OK, maybe hate is too strong of a word, but I am not a big fan of the color. I prefer blues and greens and even purple, but not pink. But this week, I got something pink that I really like. It was delivered to me at work in an interoffice envelope and it was quite shocking actually. I was surprised to receive it. I sat at my desk for a few seconds after I opened the interoffice envelope and just stared at it and laughed.
It was a pink notepad.
Big deal, right?
Well, it was to me.
The day before, I had been in a meeting with a group of people from another division where I work. I got to the meeting room early (surprise, surprise) and got my notes ready. I had a pen, my cell phone and a bunch of handouts. A few minutes later, two people from the division walked in and sat down across from me in the meeting room. One was carrying a pink notepad. She set it down on the desk in front of her along with a pen and her cell phone and looked up at me and smiled.  I smiled back and said, "I like your notepad. Breast cancer awareness month, right?" 

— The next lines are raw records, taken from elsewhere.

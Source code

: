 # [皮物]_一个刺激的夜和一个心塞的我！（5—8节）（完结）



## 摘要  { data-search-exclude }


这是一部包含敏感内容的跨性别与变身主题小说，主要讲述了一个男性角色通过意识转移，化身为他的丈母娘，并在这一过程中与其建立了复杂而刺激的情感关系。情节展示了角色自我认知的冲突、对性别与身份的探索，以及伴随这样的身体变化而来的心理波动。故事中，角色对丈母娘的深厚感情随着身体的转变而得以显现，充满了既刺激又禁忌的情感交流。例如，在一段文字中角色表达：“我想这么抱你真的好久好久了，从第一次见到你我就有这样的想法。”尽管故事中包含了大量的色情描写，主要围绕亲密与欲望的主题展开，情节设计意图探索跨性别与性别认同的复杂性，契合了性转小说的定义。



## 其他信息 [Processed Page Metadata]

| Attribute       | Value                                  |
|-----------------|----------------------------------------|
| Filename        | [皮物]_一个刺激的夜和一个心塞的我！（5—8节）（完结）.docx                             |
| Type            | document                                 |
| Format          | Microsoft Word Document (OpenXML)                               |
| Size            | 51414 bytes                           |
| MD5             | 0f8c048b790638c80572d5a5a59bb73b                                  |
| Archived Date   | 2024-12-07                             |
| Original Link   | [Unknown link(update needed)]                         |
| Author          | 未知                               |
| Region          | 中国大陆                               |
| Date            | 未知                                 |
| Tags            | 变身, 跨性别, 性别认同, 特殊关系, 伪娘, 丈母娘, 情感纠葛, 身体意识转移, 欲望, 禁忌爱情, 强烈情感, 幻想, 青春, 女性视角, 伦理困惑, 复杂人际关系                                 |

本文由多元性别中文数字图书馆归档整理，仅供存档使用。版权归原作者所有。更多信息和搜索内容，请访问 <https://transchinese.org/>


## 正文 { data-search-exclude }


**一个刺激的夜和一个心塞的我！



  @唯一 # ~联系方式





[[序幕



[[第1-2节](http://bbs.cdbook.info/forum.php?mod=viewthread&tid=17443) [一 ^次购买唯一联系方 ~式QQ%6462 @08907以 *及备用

She said, "Yeah, thanks."  She fidgeted with it a little.
The notepad was bright pink, not the standard white or yellow, so there was no missing it. It definitely made a statement and reminded me that we need to rid the planet of breast cancer. She wrote all over it during the meeting, as I scrawled a few notes on handouts and on my standard yellow pad. The meeting was short, thankfully, and I wandered back to my office afterwards and got busy with other projects.
The next day I arrived at my office early, grabbed the mail out of my inbox and opened the one large interoffice envelope in the stack.
Bam! There it was. Pink notepad.
As I mentioned, I was surprised. I sat at my desk for a few moments and smiled at this unexpected gift. I hadn't asked her for one. I hadn't even hinted that I wanted one. Not to mention I barely knew her. I actually had to ask a co-worker what her name was after the meeting because for the life of me, I couldn't remember. So it wasn't like we were office buddies. We weren't even acquaintances. Yet, she took the time to send me this shockingly pink notepad just because I mentioned I like hers?
How nice.
How thoughtful.
How kind.
I sent her an email to thank her and she sent me a happy face :) reply.
Her simple gesture reminded me how much the little things matter. How the simplest little act of kindness can literally make a HUGE difference. I felt a lift in my spirit from that moment on. The world seemed a little nicer, calmer, more fun to be in. The whole "Random Act of Kindness" thing or "Pay it Forward" theme has become trite, but let's face it, it really is true that the littlest kindness goes a long way.
I wonder what kindness could do to cancer?
If we were all a little kinder to each other would it make a difference in our health? Could it take our stress down a notch? Relieve the pressure of a bad day? Set us off on the right foot at the beginning of the day so that we feel more motivated to take better care of ourselves and each other? Would it give us hope - help us believe in better days ahead? Strengthen our resolve to sleep, slow down, take a break, laugh, give a hug?
Maybe. And that could have far-reaching implications.
Blood pressure drops.
Sleep is more restful.
Less road rage, flip-offs and fender benders.
Less need to drink, smoke, overeat.
More smiling. Breathing. Loving. Helping.
All of which would lead to healthier lives. OK, so maybe it wouldn't rid us of cancer, but it wouldn't hurt. I know I felt special staring down at my new notepad. Even if it was pink.

Let's all do something shockingly pink today and see what happens.